Uncovering the Veil over Polish Industry

Uncovering the Veil over Polish Industry

The fate of nearly half of the 1600 industrial plants that existed in Poland during the communist era is either partially veiled, or completely unknown and irretrievable. The documentation provided by, what one would imagine to be, the appropriate government agencies, is fragmented and chaotic. In fact, the datasets provided by the Ministry of Treasury are less comprehensive than ours. At that, plant-level information is nowhere to be aggregated, only leaving one to search for the fate of each plant case by case. Of the plants identified in our dataset, slightly over 60% remain active in at least some capacity. Some were liquidated shortly after transformation, while others were privatized and functioned on the market well into the 2000's before closing their doors. The information we were unable to find can be classified by some common characteristics. First, very little information is available about plants that were liquated early in the transformation process. Second, information available varied based on sector and industry. Last, regionality and plant size played a role in the search process, as plants in rural areas were often less well documented than their urban counterparts.1 All these trends of unfound information will have to be considered to ensure our analysis of privatization and liquidation adequately mirrors complete reality – not just a subset of it.

Considering the complexity of the privatization process and the importance it has played in recent Polish history, it may be surprising that so much about the fate and restructuring of communist era SOEs is veiled. Starting in March 2015 we set out to find the post-1989 fate of over 1600 Polish state-owned plants. While meticulous data collecting has left us with a dataset worthy of analysis, we simply could not find any information on many plants that existed in communist Poland. The shockingly high percentage of plants for which information was irretrievable leaves us with many questions about the basis on which the transition process has been analyzed up to this point by policymakers and the general public alike.

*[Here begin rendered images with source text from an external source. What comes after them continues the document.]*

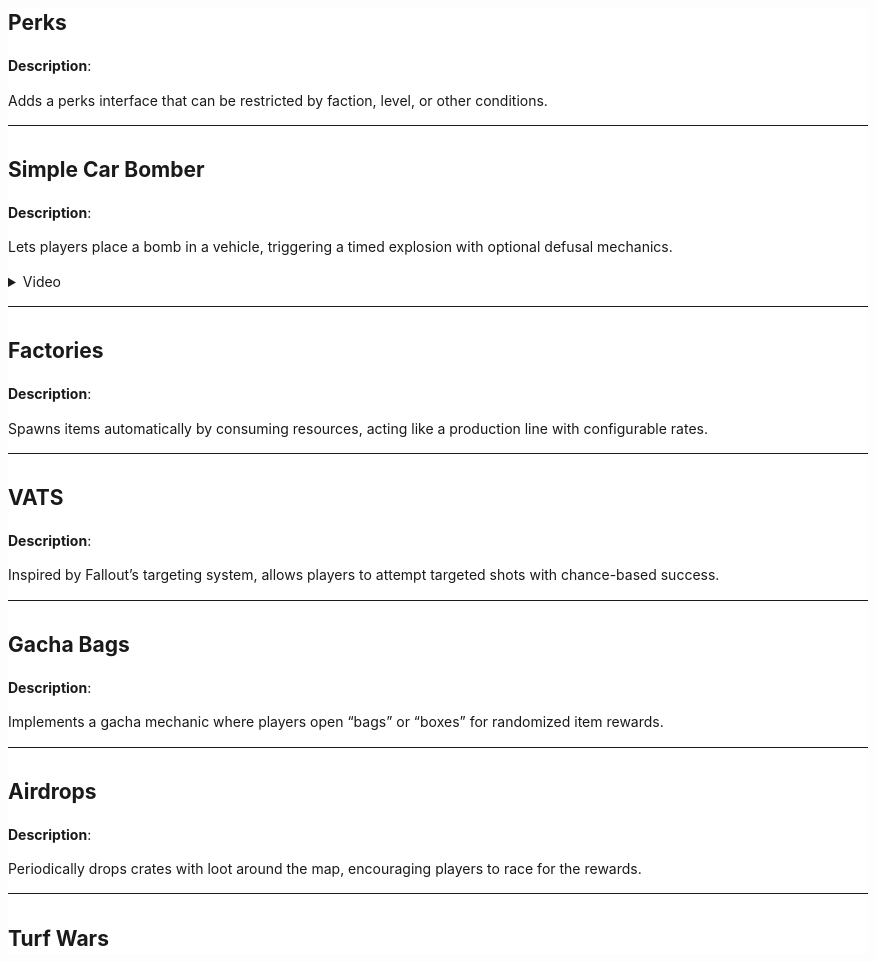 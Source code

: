 
## Perks

**Description**: 

Adds a perks interface that can be restricted by faction, level, or other conditions.

---

## Simple Car Bomber

**Description**: 

Lets players place a bomb in a vehicle, triggering a timed explosion with optional defusal mechanics.

<details><summary>Video</summary></details>

---

## Factories

**Description**: 

Spawns items automatically by consuming resources, acting like a production line with configurable rates.

---

## VATS

**Description**: 

Inspired by Fallout’s targeting system, allows players to attempt targeted shots with chance-based success.

---

## Gacha Bags

**Description**: 

Implements a gacha mechanic where players open “bags” or “boxes” for randomized item rewards.

---

## Airdrops

**Description**: 

Periodically drops crates with loot around the map, encouraging players to race for the rewards.

---

## Turf Wars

Plants liquidated in the early phase of transformation are often unaccounted for in public records. They are absent from digital records. Their presence in the court archives is also marked with chaotic recordkeeping. Since state-owned enterprises are archived separately from private firms, discontinuity of public records is commonplace. Additionally, legal records and court archives are only available on-sight and for the specific voivodship. Therefore, to have access to all the relevant public records, one would have to travel to all of the 16 regional courts. Given that the information from these archives that was relevant to our research project was almost entirely retrievable online, such a burden would not yield any dividends. Still, the disordered and inaccessible nature of the archived information leaves much to be desired.

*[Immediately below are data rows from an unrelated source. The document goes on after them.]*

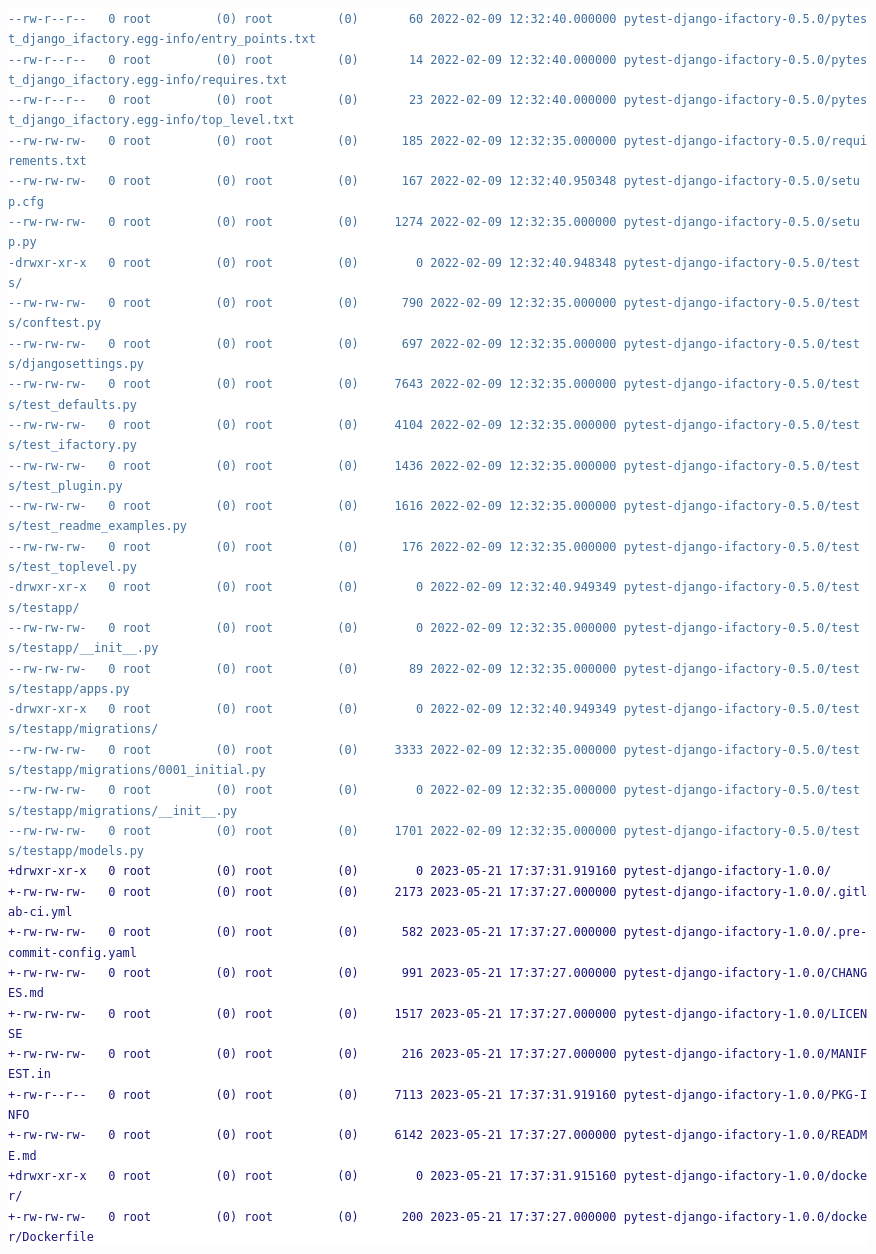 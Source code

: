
 ```diff
--rw-r--r--   0 root         (0) root         (0)       60 2022-02-09 12:32:40.000000 pytest-django-ifactory-0.5.0/pytest_django_ifactory.egg-info/entry_points.txt
--rw-r--r--   0 root         (0) root         (0)       14 2022-02-09 12:32:40.000000 pytest-django-ifactory-0.5.0/pytest_django_ifactory.egg-info/requires.txt
--rw-r--r--   0 root         (0) root         (0)       23 2022-02-09 12:32:40.000000 pytest-django-ifactory-0.5.0/pytest_django_ifactory.egg-info/top_level.txt
--rw-rw-rw-   0 root         (0) root         (0)      185 2022-02-09 12:32:35.000000 pytest-django-ifactory-0.5.0/requirements.txt
--rw-rw-rw-   0 root         (0) root         (0)      167 2022-02-09 12:32:40.950348 pytest-django-ifactory-0.5.0/setup.cfg
--rw-rw-rw-   0 root         (0) root         (0)     1274 2022-02-09 12:32:35.000000 pytest-django-ifactory-0.5.0/setup.py
-drwxr-xr-x   0 root         (0) root         (0)        0 2022-02-09 12:32:40.948348 pytest-django-ifactory-0.5.0/tests/
--rw-rw-rw-   0 root         (0) root         (0)      790 2022-02-09 12:32:35.000000 pytest-django-ifactory-0.5.0/tests/conftest.py
--rw-rw-rw-   0 root         (0) root         (0)      697 2022-02-09 12:32:35.000000 pytest-django-ifactory-0.5.0/tests/djangosettings.py
--rw-rw-rw-   0 root         (0) root         (0)     7643 2022-02-09 12:32:35.000000 pytest-django-ifactory-0.5.0/tests/test_defaults.py
--rw-rw-rw-   0 root         (0) root         (0)     4104 2022-02-09 12:32:35.000000 pytest-django-ifactory-0.5.0/tests/test_ifactory.py
--rw-rw-rw-   0 root         (0) root         (0)     1436 2022-02-09 12:32:35.000000 pytest-django-ifactory-0.5.0/tests/test_plugin.py
--rw-rw-rw-   0 root         (0) root         (0)     1616 2022-02-09 12:32:35.000000 pytest-django-ifactory-0.5.0/tests/test_readme_examples.py
--rw-rw-rw-   0 root         (0) root         (0)      176 2022-02-09 12:32:35.000000 pytest-django-ifactory-0.5.0/tests/test_toplevel.py
-drwxr-xr-x   0 root         (0) root         (0)        0 2022-02-09 12:32:40.949349 pytest-django-ifactory-0.5.0/tests/testapp/
--rw-rw-rw-   0 root         (0) root         (0)        0 2022-02-09 12:32:35.000000 pytest-django-ifactory-0.5.0/tests/testapp/__init__.py
--rw-rw-rw-   0 root         (0) root         (0)       89 2022-02-09 12:32:35.000000 pytest-django-ifactory-0.5.0/tests/testapp/apps.py
-drwxr-xr-x   0 root         (0) root         (0)        0 2022-02-09 12:32:40.949349 pytest-django-ifactory-0.5.0/tests/testapp/migrations/
--rw-rw-rw-   0 root         (0) root         (0)     3333 2022-02-09 12:32:35.000000 pytest-django-ifactory-0.5.0/tests/testapp/migrations/0001_initial.py
--rw-rw-rw-   0 root         (0) root         (0)        0 2022-02-09 12:32:35.000000 pytest-django-ifactory-0.5.0/tests/testapp/migrations/__init__.py
--rw-rw-rw-   0 root         (0) root         (0)     1701 2022-02-09 12:32:35.000000 pytest-django-ifactory-0.5.0/tests/testapp/models.py
+drwxr-xr-x   0 root         (0) root         (0)        0 2023-05-21 17:37:31.919160 pytest-django-ifactory-1.0.0/
+-rw-rw-rw-   0 root         (0) root         (0)     2173 2023-05-21 17:37:27.000000 pytest-django-ifactory-1.0.0/.gitlab-ci.yml
+-rw-rw-rw-   0 root         (0) root         (0)      582 2023-05-21 17:37:27.000000 pytest-django-ifactory-1.0.0/.pre-commit-config.yaml
+-rw-rw-rw-   0 root         (0) root         (0)      991 2023-05-21 17:37:27.000000 pytest-django-ifactory-1.0.0/CHANGES.md
+-rw-rw-rw-   0 root         (0) root         (0)     1517 2023-05-21 17:37:27.000000 pytest-django-ifactory-1.0.0/LICENSE
+-rw-rw-rw-   0 root         (0) root         (0)      216 2023-05-21 17:37:27.000000 pytest-django-ifactory-1.0.0/MANIFEST.in
+-rw-r--r--   0 root         (0) root         (0)     7113 2023-05-21 17:37:31.919160 pytest-django-ifactory-1.0.0/PKG-INFO
+-rw-rw-rw-   0 root         (0) root         (0)     6142 2023-05-21 17:37:27.000000 pytest-django-ifactory-1.0.0/README.md
+drwxr-xr-x   0 root         (0) root         (0)        0 2023-05-21 17:37:31.915160 pytest-django-ifactory-1.0.0/docker/
+-rw-rw-rw-   0 root         (0) root         (0)      200 2023-05-21 17:37:27.000000 pytest-django-ifactory-1.0.0/docker/Dockerfile
```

The list of plants for which we have definitive information on does not include plants with a verified liquidation date (or year). Identifying a certain plant as liquidated in the early to mid-1990's was obvious through the lack of information about the plant after a certain time and the fact that it can be located and deemed vacant or demolished. Yet, the vagueness of the liquidation process forced us to omit such cases in our data. Since our intention is to identify common characteristics of plants that survived for a given amount of time, we simply could not include plants we only knew ceased production in a certain rough timeframe. For example, the end of many state-owned firms in the early 1990's was marked by the removal from the National Court Register (pl. KRS). This date, however, could deviate from the actual date of plant closure by even more than a year, given the bureaucracy and legal manners invoked by the liquidation process. In our dataset, the year of liquidation is verified as the year in which production in the plant ceased.

Information available also differed considerably across sectors. The fate of factories and plants associated with the building of large communist-era housing estates was most trivial. Pre-fabricated concrete panel housing construction (pol. “wielka płyta”) fell out of favor shortly after the fall of communism. Most plants associated with this era of construction, such as housing factories (pol. “fabryki domów” or “kombinaty budowy domów”) and pre-stressed concrete manufacturers (pol. “wytworni elementów wielkopłytowych”) were liquidated in the early 90's. Whether there were attempts of privatization or asset stripping following their closing could not be identified. Furthermore, little information was available for food production sector. Food production plants that could often only be identified as liquidated or existing were related to, among others, meatpacking, baking, fruit and vegetable production and animal food manufacturing. Additionally, printing was also a sector in which plants were left largely unaccounted for following their liquidation.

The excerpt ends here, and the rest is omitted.